Here’s a little true story from a couple of decades in the past that proves the point that in anyone’s life there comes a time when he/she must put crucial priorities in place.
This is a true story told to me by my good friend, ol’ C. Faren Wyde, about a fellow, ol’ Seda Light, that Faren employed as a hired man. It also happened that Seda wuz an immigrant who spoke English, but not fluently.
Well, Faren and his son were trying to bale alfalfa hay and finish combining a field of nice wheat before a forecasted summer thunderstorm hit in the evening. Seda wuz helping the son pick up small square alfalfa bales and stack them on hay racks. Faren wuz combining wheat several miles away. Faren’s wife wuz racing from field to field bringing drinks, hauling grain, and shuttling trailers.
By late afternoon, Faren realized that, despite their best efforts, the thunderstorm would overtake the work crew before the work wuz done. As he could see the rolling storm approaching, Faren decided to cut his losses and get everything inside that he could.
So, he stopped combining so he could drive the wheat truck to cover. He instructed his wife to pick up their son at the hay field and instruct Seda to hook the tractor to the loaded hay wagons and hurry them to the cover of a nearby barn.
Before the crew could gather and assess the situation, the storm hit with full fury. It wuz everyone for themselves. Well, the clouds swirled threateningly, the thunder roared, the lightning stuck, the winds huffed and puffed, and then the torrent poured down.
After riding out the storm, Faren headed to the hayfield to see how everyone wuz. Imagine his surprise when he found one of his wagons stacked with hay sitting smack dab in the middle of a gravel road near the hayfield. He could see nary hide nor hair of Seda or the tractor — just the wagonload of hay sitting all lonesome like blocking the road.

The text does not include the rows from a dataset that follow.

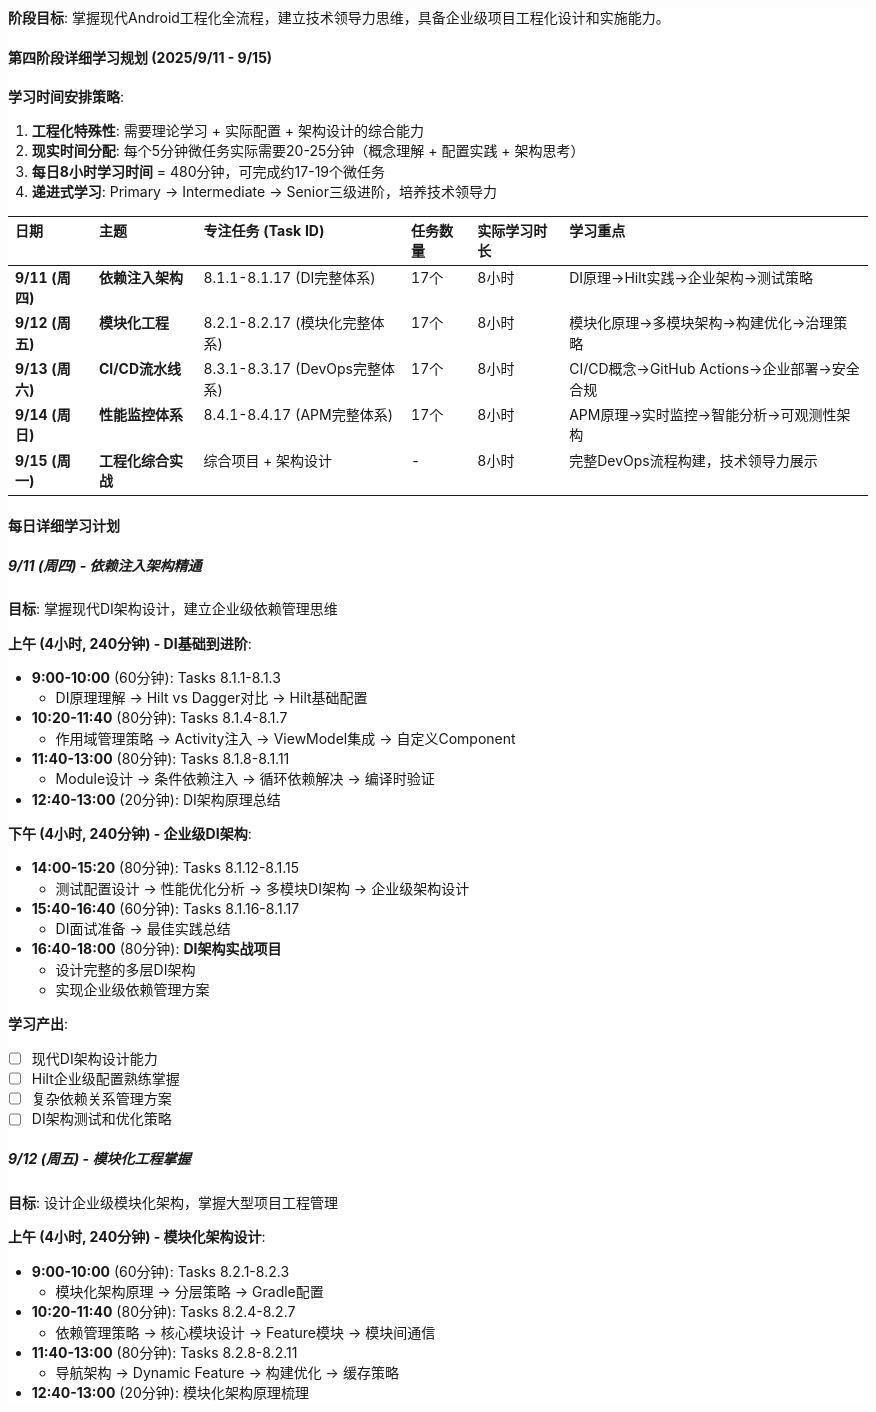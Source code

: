 **阶段目标**: 掌握现代Android工程化全流程，建立技术领导力思维，具备企业级项目工程化设计和实施能力。

#### **第四阶段详细学习规划 (2025/9/11 - 9/15)**

**学习时间安排策略**:
1. **工程化特殊性**: 需要理论学习 + 实际配置 + 架构设计的综合能力
2. **现实时间分配**: 每个5分钟微任务实际需要20-25分钟（概念理解 + 配置实践 + 架构思考）
3. **每日8小时学习时间** = 480分钟，可完成约17-19个微任务
4. **递进式学习**: Primary → Intermediate → Senior三级进阶，培养技术领导力

| 日期 | 主题 | 专注任务 (Task ID) | 任务数量 | 实际学习时长 | 学习重点 |
| :--- | :--- | :--- | :--- | :--- | :--- |
| **9/11 (周四)** | **依赖注入架构** | 8.1.1-8.1.17 (DI完整体系) | 17个 | 8小时 | DI原理→Hilt实践→企业架构→测试策略 |
| **9/12 (周五)** | **模块化工程** | 8.2.1-8.2.17 (模块化完整体系) | 17个 | 8小时 | 模块化原理→多模块架构→构建优化→治理策略 |
| **9/13 (周六)** | **CI/CD流水线** | 8.3.1-8.3.17 (DevOps完整体系) | 17个 | 8小时 | CI/CD概念→GitHub Actions→企业部署→安全合规 |
| **9/14 (周日)** | **性能监控体系** | 8.4.1-8.4.17 (APM完整体系) | 17个 | 8小时 | APM原理→实时监控→智能分析→可观测性架构 |
| **9/15 (周一)** | **工程化综合实战** | 综合项目 + 架构设计 | - | 8小时 | 完整DevOps流程构建，技术领导力展示 |

#### **每日详细学习计划**

##### **9/11 (周四) - 依赖注入架构精通**
**目标**: 掌握现代DI架构设计，建立企业级依赖管理思维

**上午 (4小时, 240分钟) - DI基础到进阶**:
- **9:00-10:00** (60分钟): Tasks 8.1.1-8.1.3
  - DI原理理解 → Hilt vs Dagger对比 → Hilt基础配置
- **10:20-11:40** (80分钟): Tasks 8.1.4-8.1.7
  - 作用域管理策略 → Activity注入 → ViewModel集成 → 自定义Component
- **11:40-13:00** (80分钟): Tasks 8.1.8-8.1.11
  - Module设计 → 条件依赖注入 → 循环依赖解决 → 编译时验证
- **12:40-13:00** (20分钟): DI架构原理总结

**下午 (4小时, 240分钟) - 企业级DI架构**:
- **14:00-15:20** (80分钟): Tasks 8.1.12-8.1.15
  - 测试配置设计 → 性能优化分析 → 多模块DI架构 → 企业级架构设计
- **15:40-16:40** (60分钟): Tasks 8.1.16-8.1.17
  - DI面试准备 → 最佳实践总结
- **16:40-18:00** (80分钟): **DI架构实战项目**
  - 设计完整的多层DI架构
  - 实现企业级依赖管理方案

**学习产出**:
- [ ] 现代DI架构设计能力
- [ ] Hilt企业级配置熟练掌握
- [ ] 复杂依赖关系管理方案
- [ ] DI架构测试和优化策略

##### **9/12 (周五) - 模块化工程掌握**
**目标**: 设计企业级模块化架构，掌握大型项目工程管理

**上午 (4小时, 240分钟) - 模块化架构设计**:
- **9:00-10:00** (60分钟): Tasks 8.2.1-8.2.3
  - 模块化架构原理 → 分层策略 → Gradle配置
- **10:20-11:40** (80分钟): Tasks 8.2.4-8.2.7
  - 依赖管理策略 → 核心模块设计 → Feature模块 → 模块间通信
- **11:40-13:00** (80分钟): Tasks 8.2.8-8.2.11
  - 导航架构 → Dynamic Feature → 构建优化 → 缓存策略
- **12:40-13:00** (20分钟): 模块化架构原理梳理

Unable to get around the hay wagon, Faren turned around and retraced his steps. As he drove by the closest farmstead, he spied Seda hurrying out of a neighbor’s barn driving Faren’s tractor.

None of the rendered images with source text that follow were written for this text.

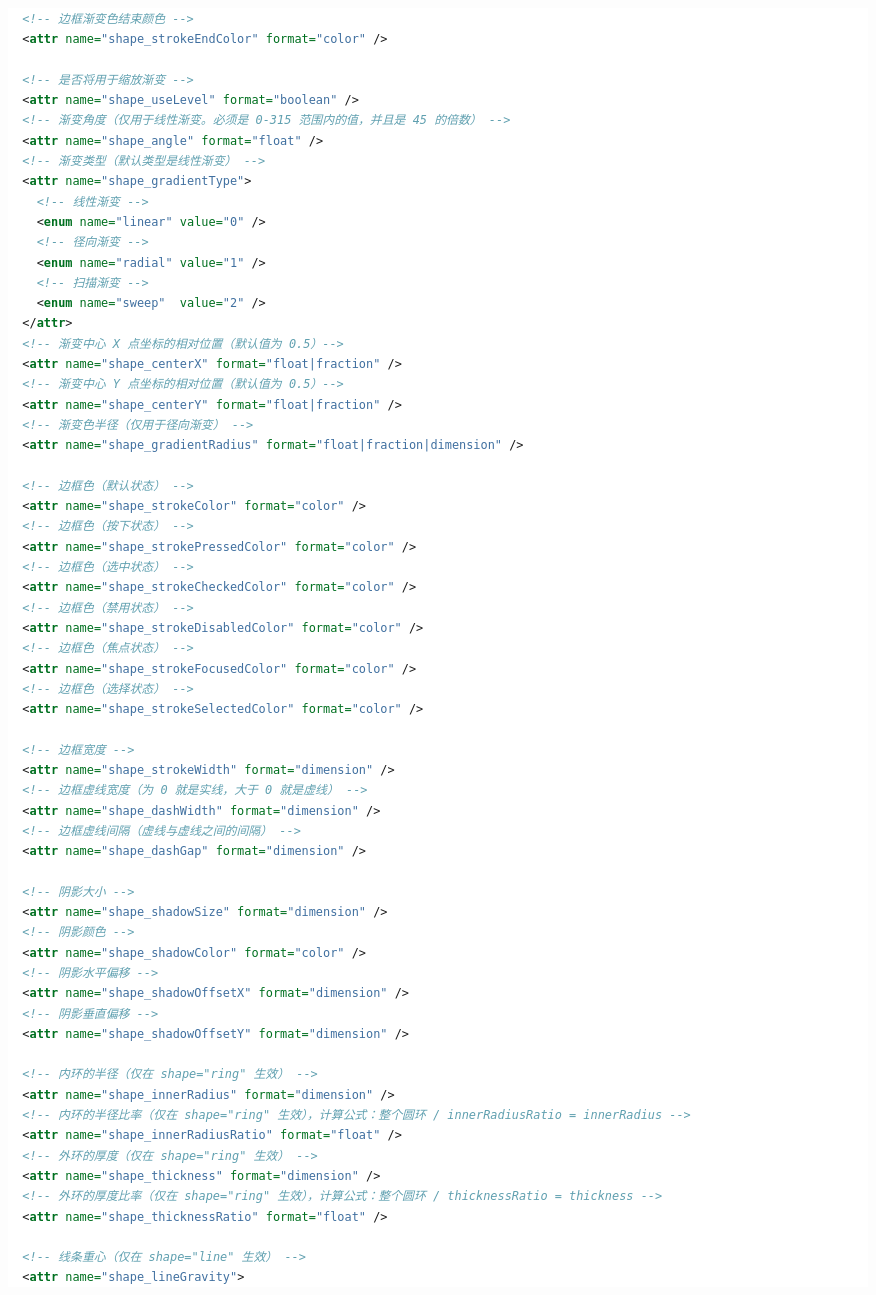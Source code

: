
 ```xml
  <!-- 边框渐变色结束颜色 -->
  <attr name="shape_strokeEndColor" format="color" />

  <!-- 是否将用于缩放渐变 -->
  <attr name="shape_useLevel" format="boolean" />
  <!-- 渐变角度（仅用于线性渐变。必须是 0-315 范围内的值，并且是 45 的倍数） -->
  <attr name="shape_angle" format="float" />
  <!-- 渐变类型（默认类型是线性渐变） -->
  <attr name="shape_gradientType">
    <!-- 线性渐变 -->
    <enum name="linear" value="0" />
    <!-- 径向渐变 -->
    <enum name="radial" value="1" />
    <!-- 扫描渐变 -->
    <enum name="sweep"  value="2" />
  </attr>
  <!-- 渐变中心 X 点坐标的相对位置（默认值为 0.5）-->
  <attr name="shape_centerX" format="float|fraction" />
  <!-- 渐变中心 Y 点坐标的相对位置（默认值为 0.5）-->
  <attr name="shape_centerY" format="float|fraction" />
  <!-- 渐变色半径（仅用于径向渐变） -->
  <attr name="shape_gradientRadius" format="float|fraction|dimension" />

  <!-- 边框色（默认状态） -->
  <attr name="shape_strokeColor" format="color" />
  <!-- 边框色（按下状态） -->
  <attr name="shape_strokePressedColor" format="color" />
  <!-- 边框色（选中状态） -->
  <attr name="shape_strokeCheckedColor" format="color" />
  <!-- 边框色（禁用状态） -->
  <attr name="shape_strokeDisabledColor" format="color" />
  <!-- 边框色（焦点状态） -->
  <attr name="shape_strokeFocusedColor" format="color" />
  <!-- 边框色（选择状态） -->
  <attr name="shape_strokeSelectedColor" format="color" />

  <!-- 边框宽度 -->
  <attr name="shape_strokeWidth" format="dimension" />
  <!-- 边框虚线宽度（为 0 就是实线，大于 0 就是虚线） -->
  <attr name="shape_dashWidth" format="dimension" />
  <!-- 边框虚线间隔（虚线与虚线之间的间隔） -->
  <attr name="shape_dashGap" format="dimension" />

  <!-- 阴影大小 -->
  <attr name="shape_shadowSize" format="dimension" />
  <!-- 阴影颜色 -->
  <attr name="shape_shadowColor" format="color" />
  <!-- 阴影水平偏移 -->
  <attr name="shape_shadowOffsetX" format="dimension" />
  <!-- 阴影垂直偏移 -->
  <attr name="shape_shadowOffsetY" format="dimension" />

  <!-- 内环的半径（仅在 shape="ring" 生效） -->
  <attr name="shape_innerRadius" format="dimension" />
  <!-- 内环的半径比率（仅在 shape="ring" 生效），计算公式：整个圆环 / innerRadiusRatio = innerRadius -->
  <attr name="shape_innerRadiusRatio" format="float" />
  <!-- 外环的厚度（仅在 shape="ring" 生效） -->
  <attr name="shape_thickness" format="dimension" />
  <!-- 外环的厚度比率（仅在 shape="ring" 生效），计算公式：整个圆环 / thicknessRatio = thickness -->
  <attr name="shape_thicknessRatio" format="float" />

  <!-- 线条重心（仅在 shape="line" 生效） -->
  <attr name="shape_lineGravity">
```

When Seda arrived breathless and wide-eyed at Faren’s pickup, Faren queried him about abandoning the hay wagon in the storm.

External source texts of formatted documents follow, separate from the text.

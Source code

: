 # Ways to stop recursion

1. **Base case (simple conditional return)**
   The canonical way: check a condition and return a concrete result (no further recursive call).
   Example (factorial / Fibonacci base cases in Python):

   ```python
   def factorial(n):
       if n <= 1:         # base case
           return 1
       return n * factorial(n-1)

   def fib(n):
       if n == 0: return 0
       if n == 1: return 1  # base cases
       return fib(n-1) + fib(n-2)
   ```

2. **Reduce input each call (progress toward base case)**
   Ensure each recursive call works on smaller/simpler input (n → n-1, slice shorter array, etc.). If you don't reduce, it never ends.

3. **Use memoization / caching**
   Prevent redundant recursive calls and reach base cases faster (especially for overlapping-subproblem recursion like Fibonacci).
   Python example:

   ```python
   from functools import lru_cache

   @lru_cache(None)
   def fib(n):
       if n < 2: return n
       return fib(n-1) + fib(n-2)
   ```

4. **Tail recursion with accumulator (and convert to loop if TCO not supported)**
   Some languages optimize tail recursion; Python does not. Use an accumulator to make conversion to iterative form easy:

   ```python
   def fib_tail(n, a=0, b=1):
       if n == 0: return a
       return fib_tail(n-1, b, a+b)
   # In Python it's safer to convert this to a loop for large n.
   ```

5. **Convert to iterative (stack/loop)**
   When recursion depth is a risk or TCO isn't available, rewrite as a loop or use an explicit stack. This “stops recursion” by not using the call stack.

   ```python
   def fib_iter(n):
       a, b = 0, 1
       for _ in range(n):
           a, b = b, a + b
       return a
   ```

Seda, unapologetically, replied, “I’m a’comin’ down the road wit the de hay and de lightnin’, tunder, wind and rain hit and I thought to myself, ‘Seda, dis ain’t your hay, but it is your life.’ So, I unhooked the wagon and drove like hell for de nearest cover.”
That story pretty well sums up how to put priorities into your life.
I neglected to tell the complete story last week about our trip to Kansas City to see the Royals play baseball. It wuz hot and muggy and we had to park more than a quarter-mile from the entrance to the stadium. By the time I hiked my fat belly across that much hot asphalt, I wuz cooking inside.
Well, Nevah and our friends the Penn Cilpushers were the first to get through the security gate by emptying their pocket and passing through the metal detector. When my turn came, I emptied my pockets into the plastic tray and down plunked my little treasured pocketknife — the same one that I once had to rescue from airplane security.
Quicker than two shakes of a lamb’s tail, the security lady plucked my treasured pocketknife up (I’ve carried it for nearly 15 years) and declared loudly, “You can’t take this knife into the stadium. You want me to throw it in the trash or you want to take it back to your vehicle?”
It’s unusual for me, but my first reaction was instant anger. “You can’t be serious,” I said.
“I’m serious as a heartbeat,” the serious lady replied.
“Well, give my knife back to me and I’ll get out of line and decide what to do,” I replied. I left the line and went and sat down on a hunk of limestone to figger my next move.
I guess the lady could tell I wuz pretty hot under the collar because she pointed me out to a nice, polite young uniformed security guard who came out and sat down next to me. “I understand why you’re mad, buddy,” he said quietly. “But, don’t try to hide your knife and pick it up after the game. If I see you do it, I’m obliged to confiscate it. Now, if you want to take it back to your vehicle, I’ll call for a security cart to take you out there and back.”
Reluctantly, I agreed to the free ride. But the guy with the free ride clearly wuzn’t happy about providing courtesy to me because the instant I got off his cart to put my pocketknife back into the car, he drove off and left me standing on the hot asphalt to walk back to the stadium.
I wuz hot under the collar in two ways by the time I got into the stadium and found my seat. As I cooled off, I thought to myself, “I wonder how many fans have been injured or killed by a maniac with a little pocketknife?”
But, I guess I learned a hard lesson. One, either not go back ever to a Royals baseball game or, two, be smart enuf to leave my treasured pocketknife out of my pocket.
Since I mentioned a knife, I guess it’s appropriate to end this week with some wife words about knives. Hattie McDaniel said, “When I was little, my mother taught me how to use a fork and knife. The trouble is that Mother forget to teach me how to stop using them!“ And, David Quammen said, “You can’t take a knife on a plane anymore, but you can get on carrying a virus.” Think about that! Have a good ‘un.